[[ DATA EXTRACTS open ]]

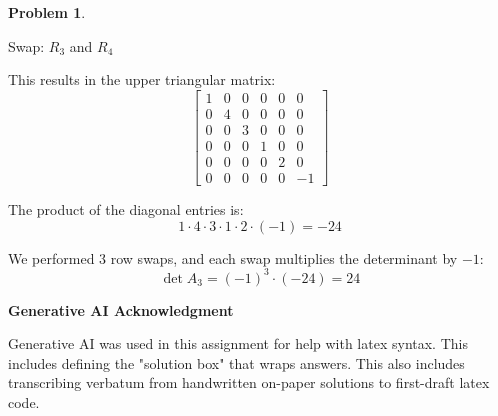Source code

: \documentclass[12pt, oneside]{amsart}
\theoremstyle{definition}
\newtheorem{prob}{Problem}
\begin{document}
\begin{prob}
\begin{enumerate}
\begin{solution}
    Swap: $R_3$ and $R_4$

    This results in the upper triangular matrix:
    \[
    \begin{bmatrix}
    1 & 0 & 0 & 0 & 0 & 0 \\
    0 & 4 & 0 & 0 & 0 & 0 \\
    0 & 0 & 3 & 0 & 0 & 0 \\
    0 & 0 & 0 & 1 & 0 & 0 \\
    0 & 0 & 0 & 0 & 2 & 0 \\
    0 & 0 & 0 & 0 & 0 & -1
    \end{bmatrix}
    \]
    
    The product of the diagonal entries is:
    \[
    1 \cdot 4 \cdot 3 \cdot 1 \cdot 2 \cdot (-1) = -24
    \]
    
    We performed 3 row swaps, and each swap multiplies the determinant by $-1$:
    \[
    \det A_3 = (-1)^3 \cdot (-24) = 24
    \]
    \end{solution}
\end{enumerate}
\end{prob}
\noindent \textbf{Generative AI Acknowledgment}

\noindent Generative AI was used in this assignment for help with latex syntax. This includes defining the "solution box" that wraps answers. This also includes transcribing verbatum from handwritten on-paper solutions to first-draft latex code.
\end{document}
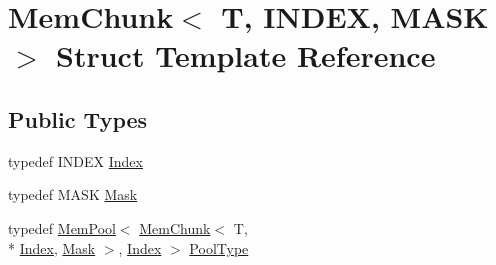 \hypertarget{structMemChunk}{\section{Mem\-Chunk$<$ T, I\-N\-D\-E\-X, M\-A\-S\-K $>$ Struct Template Reference}
\label{structMemChunk}
}
\subsection*{Public Types}
\begin{DoxyCompactItemize}
\item 
typedef I\-N\-D\-E\-X \hyperlink{structMemChunk_a8fd5e130634e3d9ea4084153b2a242c8}{Index}
\item 
typedef M\-A\-S\-K \hyperlink{structMemChunk_aee69d5019f70b5b3b7196a60b80fb3ac}{Mask}
\item 
typedef \hyperlink{structMemPool}{Mem\-Pool}$<$ \hyperlink{structMemChunk}{Mem\-Chunk}$<$ T, \\*
\hyperlink{structMemChunk_a8fd5e130634e3d9ea4084153b2a242c8}{Index}, \hyperlink{structMemChunk_aee69d5019f70b5b3b7196a60b80fb3ac}{Mask} $>$, \hyperlink{structMemChunk_a8fd5e130634e3d9ea4084153b2a242c8}{Index} $>$ \hyperlink{structMemChunk_a88683909c81aefbc29e3542d99482545}{Pool\-Type}
\end{DoxyCompactItemize}
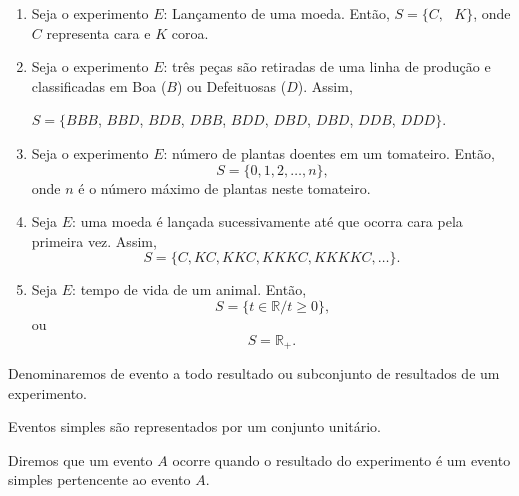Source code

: \begin{pageWidthArea}
	\begin{example}
		\label{example:pecas_boas_defeituosas}
		\begin{multicols}{2}
			\begin{enumerate}\hfill
				\item Seja o experimento $E$: Lançamento de uma moeda. Então, $S=\{C,\text{ }K\}$, onde $C$ representa cara e $K$ coroa.
			
				\item Seja o experimento $E$: três peças são retiradas de uma linha de produção e classificadas em Boa ($B$) ou Defeituosas ($D$). Assim,
					\label{example:item:pecas_boas_defeituosas}
					\begin{center}
						\(S=\{BBB\), \(BBD\), \(BDB\), \(DBB\), \(BDD\), \(DBD\), \(DBD\), \(DDB\), \(DDD\}\).
					\end{center}
		
				\item Seja o experimento $E$: número de plantas doentes em um tomateiro. Então,
					\[
						S=\{0, 1, 2, \dots, n\}\text{,}
					\]
					onde $n$ é o número máximo de plantas neste tomateiro.
					
				\columnbreak
			
				\item Seja $E$: uma moeda é lançada sucessivamente até que ocorra cara pela primeira vez. Assim,
					\[
						S=\{C, KC, KKC, KKKC, KKKKC, \dots \}\text{.}
					\]
			
				\item Seja $E$: tempo de vida de um animal. Então,
					\[
						S=\{t\in\mathbb{R}/ t\geqslant 0\}\text{,}
					\]
					ou
					\[
						S=\mathbb{R}_{+}\text{.}
					\]
			\end{enumerate}
		\end{multicols}
	\end{example}
\end{pageWidthArea}

\begin{definition}
	Denominaremos de evento a todo resultado ou subconjunto de resultados de um experimento.
\end{definition}

\begin{remark}
	Eventos simples são representados por um conjunto unitário.
\end{remark}

\begin{remark}
	Diremos que um evento $A$ ocorre quando o resultado do experimento é um evento simples pertencente ao evento $A$.
\end{remark}

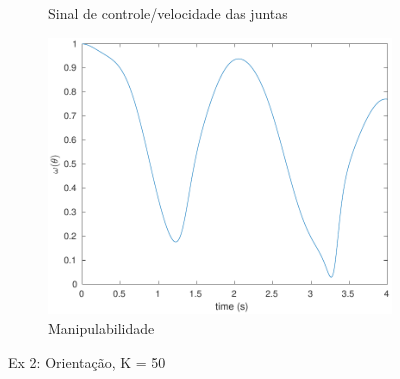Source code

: \documentclass[a4paper,11pt]{article}
\theoremstyle{mytheor}
\begin{document}
\begin{figure}[!ht]
\begin{minipage}{\linewidth}
\begin{subfigure}[b]{0.49\textwidth}
    \caption{Sinal de controle/velocidade das juntas}
    \label{fig:ex2_1_dq}
    \end{subfigure}
    \begin{subfigure}[b]{0.49\textwidth}
    \includegraphics[width=1\textwidth]{figs/ex2_1_manip.pdf}
    \caption{Manipulabilidade}
    \label{fig:ex2_1_manip}
    \end{subfigure}
  \end{minipage}
\caption{Ex 2: Orientação, K = 50}
\label{fig:ex2_1}
\end{figure}
\end{document}
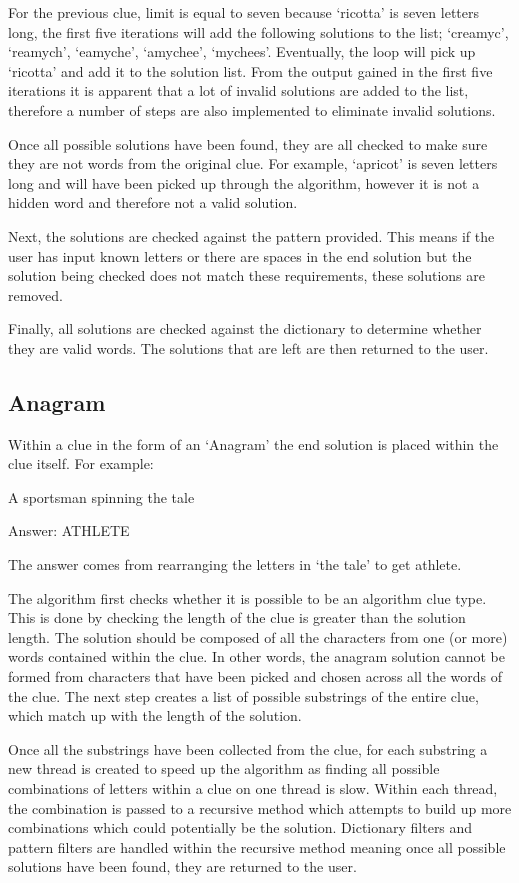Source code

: For the previous clue, limit is equal to seven because `ricotta' is seven
letters  long, the first five iterations will add the following solutions to the
list; `creamyc',  `reamych', `eamyche', `amychee', `mychees'. Eventually, the
loop will pick up  `ricotta' and add it to the solution list. From the output
gained in the first five  iterations it is apparent that a lot of invalid
solutions are added to the list, therefore a number of steps are also
implemented to eliminate invalid solutions.

Once all possible solutions have been found, they are all checked to make sure
they are not words from the original clue. For example, `apricot' is seven
letters long and will  have been picked up through the algorithm, however it is
not a hidden word and therefore  not a valid solution.

Next, the solutions are checked against the pattern provided. This means if the
user  has input known letters or there are spaces in the end solution but the
solution being  checked does not match these requirements, these solutions are
removed.

Finally, all solutions are checked against the dictionary to determine whether
they  are valid words. The solutions that are left are then returned to the
user.

\subsection{Anagram}

Within a clue in the form of an `Anagram' the end solution is placed within 
the clue itself. For example:

A sportsman spinning the tale

Answer: ATHLETE

The answer comes from rearranging the letters in `the tale' to get athlete.

The algorithm first checks whether it is possible to be an algorithm clue type. This 
is done by checking the length of the clue is greater than the solution length.
 The solution should be composed of all the characters from one (or more)
 words contained within the clue. In other words, the anagram solution
 cannot be formed from characters that have been picked and chosen across
 all the words of the clue. The next step creates a list of possible
 substrings of the entire clue, which match up with the length of the solution.

Once all the substrings have been collected from the clue, for each substring 
a new thread is created to speed up the algorithm as finding all possible 
combinations of letters within a clue on one thread is slow. Within each thread, 
the combination is passed to a recursive method which attempts to build up 
more combinations which could potentially be the solution. Dictionary filters 
and pattern filters are handled within the recursive method meaning 
once all possible solutions have been found, they are returned to the user. 


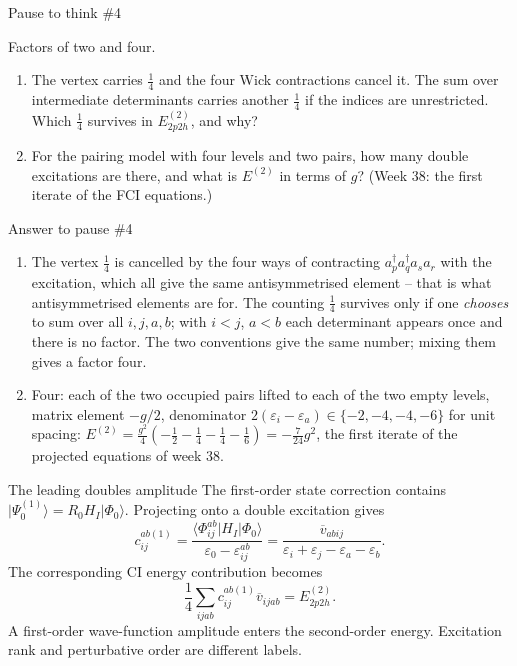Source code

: \documentclass[aspectratio=169,10pt]{beamer}
\newcounter{thinkctr}
\newcommand{\thinkq}[2]{%
  \stepcounter{thinkctr}%
  \vfill
  \begin{tcolorbox}[enhanced,colback=palewarm,colframe=warm,boxrule=1.2pt,arc=4pt,
    grow to left by=6mm,grow to right by=6mm,
    left=16pt,right=16pt,top=16pt,bottom=18pt,
    fonttitle=\bfseries\Large,fontupper=\Large,
    title={Pause to think \#\thethinkctr\hfill\mdseries\normalsize(about #1 min -- discuss with your neighbour)}]
  #2
  \end{tcolorbox}
  \vfill}
\newcommand{\thinka}[1]{%
  \vfill
  \begin{tcolorbox}[enhanced,colback=paleteal,colframe=teal,boxrule=1.2pt,arc=4pt,
    grow to left by=6mm,grow to right by=6mm,
    left=16pt,right=16pt,top=16pt,bottom=18pt,
    fonttitle=\bfseries\Large,fontupper=\large,
    title={Answer to pause \#\thethinkctr}]
  #1
  \end{tcolorbox}
  \vfill}
\newcommand{\ket}[1]{\vert #1\rangle}
\newcommand{\mel}[3]{\langle #1\lvert #2\rvert #3\rangle}
\newcommand{\cre}[1]{a_{#1}^{\dagger}}
\newcommand{\ann}[1]{a_{#1}}
\newcommand{\vbar}[4]{\overline v_{#1#2#3#4}}
\newcommand{\ph}{\Phi_0}
\begin{document}
\begin{frame}{Pause to think \#4}
\thinkq{3}{Factors of two and four.
\begin{enumerate}
\item The vertex carries \(\tfrac14\) and the four Wick contractions cancel it. The sum over intermediate determinants carries another \(\tfrac14\) if the indices are unrestricted. Which \(\tfrac14\) survives in \(E^{(2)}_{2p2h}\), and why?
\item For the pairing model with four levels and two pairs, how many double excitations are there, and what is \(E^{(2)}\) in terms of \(g\)? (Week 38: the first iterate of the FCI equations.)
\end{enumerate}}
\end{frame}

\begin{frame}{Answer to pause \#4}
\thinka{%
\begin{enumerate}
\item The vertex \(\tfrac14\) is cancelled by the four ways of contracting \(\cre{p}\cre{q}\ann{s}\ann{r}\) with the excitation, which all give the same antisymmetrised element -- that is what antisymmetrised elements are for. The counting \(\tfrac14\) survives only if one \emph{chooses} to sum over all \(i,j,a,b\); with \(i<j\), \(a<b\) each determinant appears once and there is no factor. The two conventions give the same number; mixing them gives a factor four.
\item Four: each of the two occupied pairs lifted to each of the two empty levels, matrix element \(-g/2\), denominator \(2(\varepsilon_i-\varepsilon_a)\in\{-2,-4,-4,-6\}\) for unit spacing: \(E^{(2)}=\frac{g^2}{4}\left(-\frac12-\frac14-\frac14-\frac16\right)=-\frac{7}{24}g^2\), the first iterate of the projected equations of week 38.
\end{enumerate}}
\end{frame}

\begin{frame}{The leading doubles amplitude}
The first-order state correction contains
\(\ket{\Psi_0^{(1)}}=R_0H_I\ket{\ph}\).
Projecting onto a double excitation gives
\[
\boxed{c_{ij}^{ab(1)}=
\frac{\mel{\Phi_{ij}^{ab}}{H_I}{\ph}}
 {\varepsilon_0-\varepsilon_{ij}^{ab}}
=\frac{\vbar{a}{b}{i}{j}}
 {\varepsilon_i+\varepsilon_j-\varepsilon_a-\varepsilon_b}.}
\]
The corresponding CI energy contribution becomes
\[
\frac14\sum_{ijab}c_{ij}^{ab(1)}\vbar{i}{j}{a}{b}
=E^{(2)}_{2p2h}.
\]
\small A first-order wave-function amplitude enters the second-order energy. Excitation rank and perturbative order are different labels.
\end{frame}
\end{document}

[[ DATA EXTRACTS closed ]]

● WHAT THIS TASK INVOLVES: Return, exactly as they stand, the lines from the opening line of the listing through the line with "0 & 4 & 0 & 0 & 0 & 0 \\", both ends counted, and no pictures.

● TASK OUTPUT:
Source code

: \documentclass[12pt, oneside]{amsart}
\theoremstyle{definition}
\newtheorem{prob}{Problem}
\begin{document}
\begin{prob}
\begin{enumerate}
\begin{solution}
    Swap: $R_3$ and $R_4$

    This results in the upper triangular matrix:
    \[
    \begin{bmatrix}
    1 & 0 & 0 & 0 & 0 & 0 \\
    0 & 4 & 0 & 0 & 0 & 0 \\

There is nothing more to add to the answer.